The Joseph Ravoahangy Andrianavalona Hospital at the University of Antananarivo is a fully capable surgical hospital with 6 operating rooms, 24/7 on-call pediatric and adult orthopaedic trauma teams, and an orthopaedic residency program. In 2017, over 600 urgent orthopaedic trauma cases were performed, but many cannot receive surgery from prohibitive costs and limited hospital resources and surgeon technical know-how.

Our first trip will target primarily orthopedic trauma and potentially cleft lip/palate surgery.

Expected Impact

We anticipate about 100-200 patients will receive surgical care, and several more hundred will receive expert nonoperative management. The entire orthopaedic surgery program at the University hospital will receive technical demonstrations, hands-on practice, and surgical demonstrations. In addition to the proposed educational and surgical exchange, we have established a research collaboration with Madagascar and have been invited to expand to a long term surgical educational exchange.

Our specific goals are to: 1) Design, develop, and implement the first orthopaedic surgical trauma registry in Madagascar. This registry will also constitute the first electronic healthcare record-keeping system in Madagascar. 2) Establish a National Clinical Research Institute in partnership with MadaHealth, Inc., the Ministry of Health, and the University of Antananarivo. 3) Apply to SIGN Fracture Care International to obtain free, subsidized orthopaedic implants for Madagascar hospitals. SIGN Fracture Care International is 501(c)(3) nonprofit organization that provides free orthopedic implants to developing nations. Developing a trauma registry (goal #1) is the initial step in applying to become a SIGN-sponsored country. Achieving sponsorship from SIGN will allow hospitals and patients all over Madagascar to receive free implants.

Our mission trip as described will set these goals in motion.

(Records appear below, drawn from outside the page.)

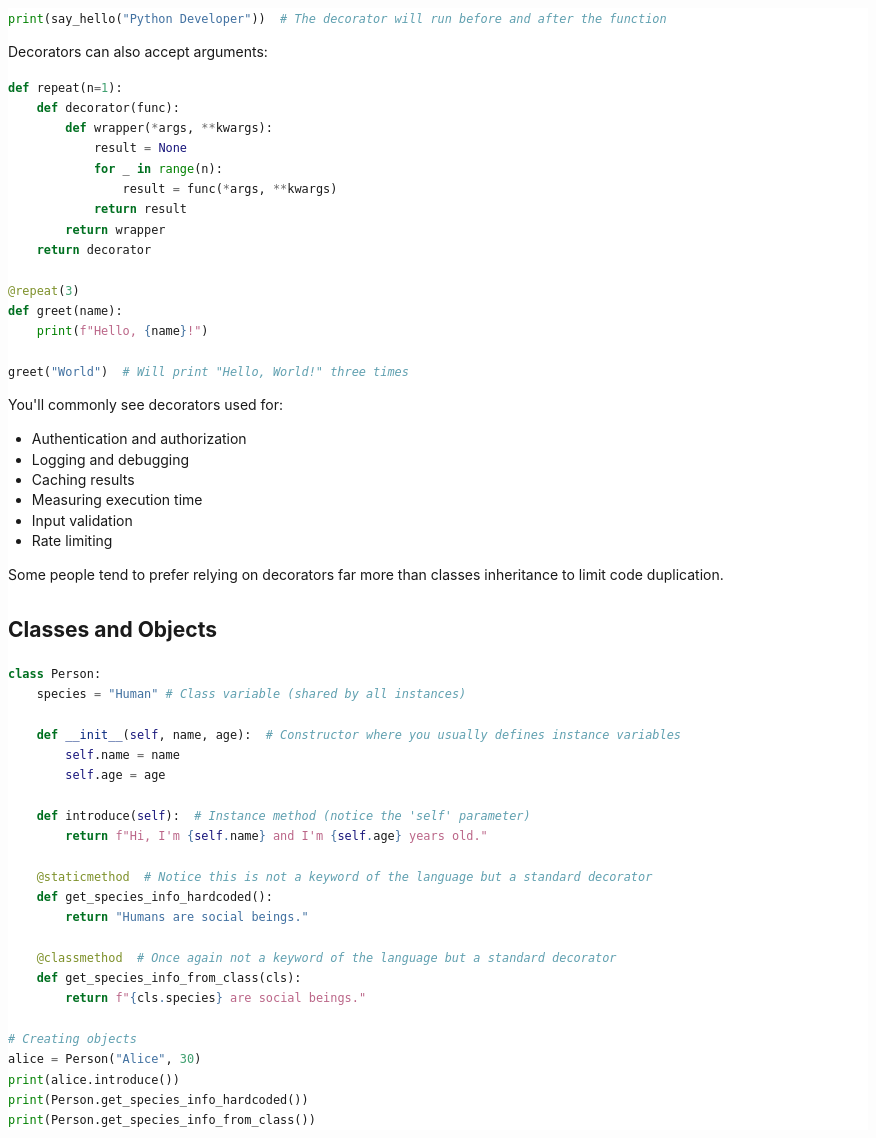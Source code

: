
 ```python
print(say_hello("Python Developer"))  # The decorator will run before and after the function
```

Decorators can also accept arguments:

```python
def repeat(n=1):
    def decorator(func):
        def wrapper(*args, **kwargs):
            result = None
            for _ in range(n):
                result = func(*args, **kwargs)
            return result
        return wrapper
    return decorator

@repeat(3)
def greet(name):
    print(f"Hello, {name}!")

greet("World")  # Will print "Hello, World!" three times
```

You'll commonly see decorators used for:
- Authentication and authorization
- Logging and debugging
- Caching results
- Measuring execution time
- Input validation
- Rate limiting

Some people tend to prefer relying on decorators far more than classes inheritance to limit code duplication.

## Classes and Objects

```python
class Person:
    species = "Human" # Class variable (shared by all instances)
    
    def __init__(self, name, age):  # Constructor where you usually defines instance variables
        self.name = name
        self.age = age
    
    def introduce(self):  # Instance method (notice the 'self' parameter)
        return f"Hi, I'm {self.name} and I'm {self.age} years old."
    
    @staticmethod  # Notice this is not a keyword of the language but a standard decorator
    def get_species_info_hardcoded():
        return "Humans are social beings."

    @classmethod  # Once again not a keyword of the language but a standard decorator
    def get_species_info_from_class(cls):
        return f"{cls.species} are social beings."

# Creating objects
alice = Person("Alice", 30)
print(alice.introduce())
print(Person.get_species_info_hardcoded())
print(Person.get_species_info_from_class())
```
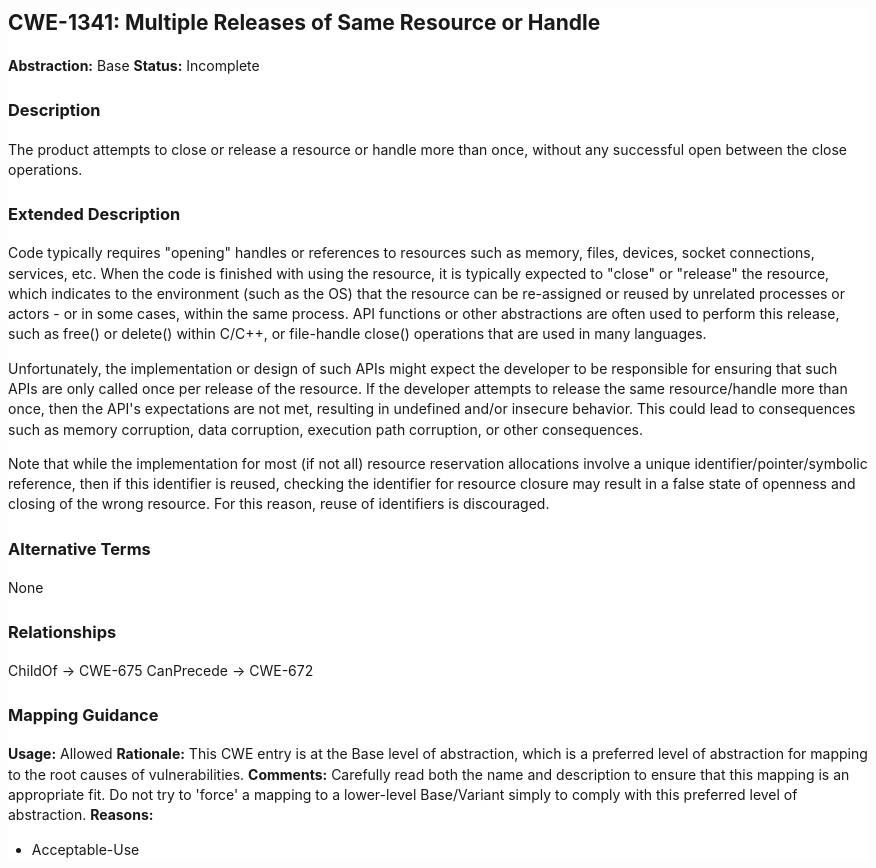 


## CWE-1341: Multiple Releases of Same Resource or Handle
**Abstraction:** Base
**Status:** Incomplete

### Description
The product attempts to close or release a resource or handle more than once, without any successful open between the close operations.

### Extended Description


Code typically requires "opening" handles or references to resources such as memory, files, devices, socket connections, services, etc. When the code is finished with using the resource, it is typically expected to "close" or "release" the resource, which indicates to the environment (such as the OS) that the resource can be re-assigned or reused by unrelated processes or actors - or in some cases, within the same process. API functions or other abstractions are often used to perform this release, such as free() or delete() within C/C++, or file-handle close() operations that are used in many languages.


Unfortunately, the implementation or design of such APIs might expect the developer to be responsible for ensuring that such APIs are only called once per release of the resource. If the developer attempts to release the same resource/handle more than once, then the API's expectations are not met, resulting in undefined and/or insecure behavior. This could lead to consequences such as memory corruption, data corruption, execution path corruption, or other consequences.


Note that while the implementation for most (if not all) resource reservation allocations involve a unique identifier/pointer/symbolic reference, then if this identifier is reused, checking the identifier for resource closure may result in a false state of openness and closing of the wrong resource. For this reason, reuse of identifiers is discouraged.


### Alternative Terms
None

### Relationships
ChildOf -> CWE-675
CanPrecede -> CWE-672

### Mapping Guidance
**Usage:** Allowed
**Rationale:** This CWE entry is at the Base level of abstraction, which is a preferred level of abstraction for mapping to the root causes of vulnerabilities.
**Comments:** Carefully read both the name and description to ensure that this mapping is an appropriate fit. Do not try to 'force' a mapping to a lower-level Base/Variant simply to comply with this preferred level of abstraction.
**Reasons:**
- Acceptable-Use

We would love to discuss our goals and trip with you in further detail if needed! Any assistance is greatly appreciated.

Trip Photos & Recap

We were able to perform 22 surgeries in 6.5 days - very busy! We also collaborated with SIGN International to donate free orthopedic nails to the country of Madagascar and we performed the first SIGN nails in the country - 9 in total! It was a great learning experience for both parties - locals and us alike - as we scrubbed together in the operating room, went out for food together, worked late together, and rounded together on the wards. We learned so much from them and hope to continue this collaboration.

We performed orthopedic trauma surgery and some plastic surgery procedures, including femoral nails, tibial nails, burn contractures, addressing neglected fractures/nonunions/malunions, correcting foot deformities from chronic neglected clubfoot, and much more. We were able to show them that people could walk right after surgery when treated with a nail rather than 6+ weeks of traction in bed. The patients were very grateful and rounding on them each day was a delight - their eyes lit up as we told them we could help them get back to their previous life and working again.